Lucas, pensavi alle corde che ti tenevano la mente, che ti costringevano a una sorta di bondage non voluto, tu, che il godimento lo vuoi libero da vincoli, da schemi, da immagini che si sono stampate nell'incoscio e che impongono di fare cose che non rovinino l'equilibrio costituito.
Per saper tenere a bada i desideri la maniera migliore è confessarseli, vis-à-vis con un albero perso in un perduto bosco di una strada provinciale. Tu ci parli, con l'albero (tu preferisci il carpino, lo so), lo abbracci, gli chiedi se per favore movesse a compassione un po' i suoi rami; e lui fruscia le foglie - mica è il vento - ma quello che ti dice non riesci mai a capirlo. Tu lo scrivi lo stesso, ostinato, sicuro che qualcuno lo capisca al posto tuo.

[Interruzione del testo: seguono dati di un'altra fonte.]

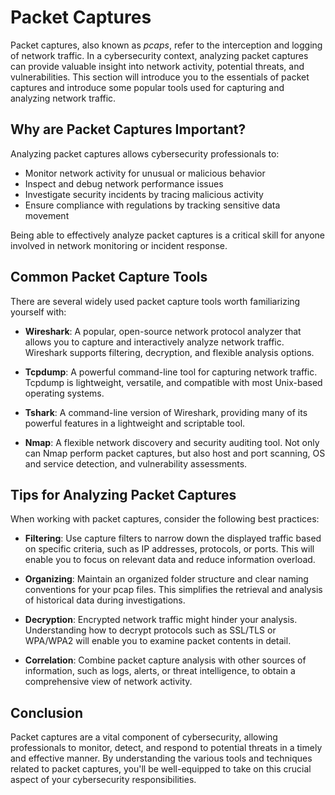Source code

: # Packet Captures

Packet captures, also known as _pcaps_, refer to the interception and logging of network traffic. In a cybersecurity context, analyzing packet captures can provide valuable insight into network activity, potential threats, and vulnerabilities. This section will introduce you to the essentials of packet captures and introduce some popular tools used for capturing and analyzing network traffic.

## Why are Packet Captures Important?

Analyzing packet captures allows cybersecurity professionals to:

- Monitor network activity for unusual or malicious behavior
- Inspect and debug network performance issues
- Investigate security incidents by tracing malicious activity
- Ensure compliance with regulations by tracking sensitive data movement

Being able to effectively analyze packet captures is a critical skill for anyone involved in network monitoring or incident response.

## Common Packet Capture Tools

There are several widely used packet capture tools worth familiarizing yourself with:

- **Wireshark**: A popular, open-source network protocol analyzer that allows you to capture and interactively analyze network traffic. Wireshark supports filtering, decryption, and flexible analysis options.

- **Tcpdump**: A powerful command-line tool for capturing network traffic. Tcpdump is lightweight, versatile, and compatible with most Unix-based operating systems.

- **Tshark**: A command-line version of Wireshark, providing many of its powerful features in a lightweight and scriptable tool.

- **Nmap**: A flexible network discovery and security auditing tool. Not only can Nmap perform packet captures, but also host and port scanning, OS and service detection, and vulnerability assessments.

## Tips for Analyzing Packet Captures

When working with packet captures, consider the following best practices:

- **Filtering**: Use capture filters to narrow down the displayed traffic based on specific criteria, such as IP addresses, protocols, or ports. This will enable you to focus on relevant data and reduce information overload.

- **Organizing**: Maintain an organized folder structure and clear naming conventions for your pcap files. This simplifies the retrieval and analysis of historical data during investigations.

- **Decryption**: Encrypted network traffic might hinder your analysis. Understanding how to decrypt protocols such as SSL/TLS or WPA/WPA2 will enable you to examine packet contents in detail.

- **Correlation**: Combine packet capture analysis with other sources of information, such as logs, alerts, or threat intelligence, to obtain a comprehensive view of network activity.

## Conclusion

Packet captures are a vital component of cybersecurity, allowing professionals to monitor, detect, and respond to potential threats in a timely and effective manner. By understanding the various tools and techniques related to packet captures, you'll be well-equipped to take on this crucial aspect of your cybersecurity responsibilities.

Il mondo è pieno di decifratori di messaggi in codice. Il linguaggio delle foglie però è difficile, mutante, sempre incerto, che non si basa su un sistema stabile di numeri o di lettere, o di suoni trasformabili in note. È un linguaggio che si rivela solo quando cade. Per questo, più e più volte, sei ritornato a casa con le tasche di foglie piene. Foglie che finiscono come segnalibro, sparse nel viavai continuo di libri che affollano la mente.
Così, una sera come tante, pescando il libro e ritrovando la foglia, leggi, comprendi finalmente quello che ti è stato detto.
Tu che mi desti il tuo corpo
e in pegno l'anima
per di più mi donasti,
tu
che mi ami
di tutto l'amore umano,
baciami ora
e prendi il tuo morsello,
già l'ho intinto nel piatto -
e quello che hai da fare
fallo presto.*
*Héctor A.Murena, “Tu que me diste tu cuerpo”, traduzione di Cristina Campo, La tigre assenza, Adelphi, Milano.
1 commento:
Ammaestrata da un esercizio di secoli, la repubblica degl'Immortali aveva raggiunto la perfezione della tolleranza e quasi del disdegno. Essi sapevano che in un tempo infinito ad ogni uomo accadono tutte le cose. Per le sue passate o future virtù, ogni uomo è creditore d'ogni bontà, ma anche d'ogni tradimento, per le sue infamie del passato e del futuro.[...] Visti in tal modo tutti i nostri atti sono giusti, ma sono anche indifferenti.
La morte (o la sua illusione) rende preziosi e patetici gli uomini. Questi commuovono per la loro condizione di fantasmi; ogni atto che compiono può essere l'ultimo; non c'è volto che non sia sul punto di cancellarsi come il volto d'un sogno. Tutto, tra i mortali, ha il valore dell'irrecuperabile e del casuale. Tra gl'Immortali, invece, ogni atto (e ogni pensiero) è l'eco d'altri che nel passato lo precedettero, senza principio visibile, o il fedele presagio di altri che nel futuro lo ripeteranno fino alla vertigine. Non c'è cosa che non sia come perduta tra infaticabili specchi. Nulla può accadere una sola volta, nulla è preziosamente precario.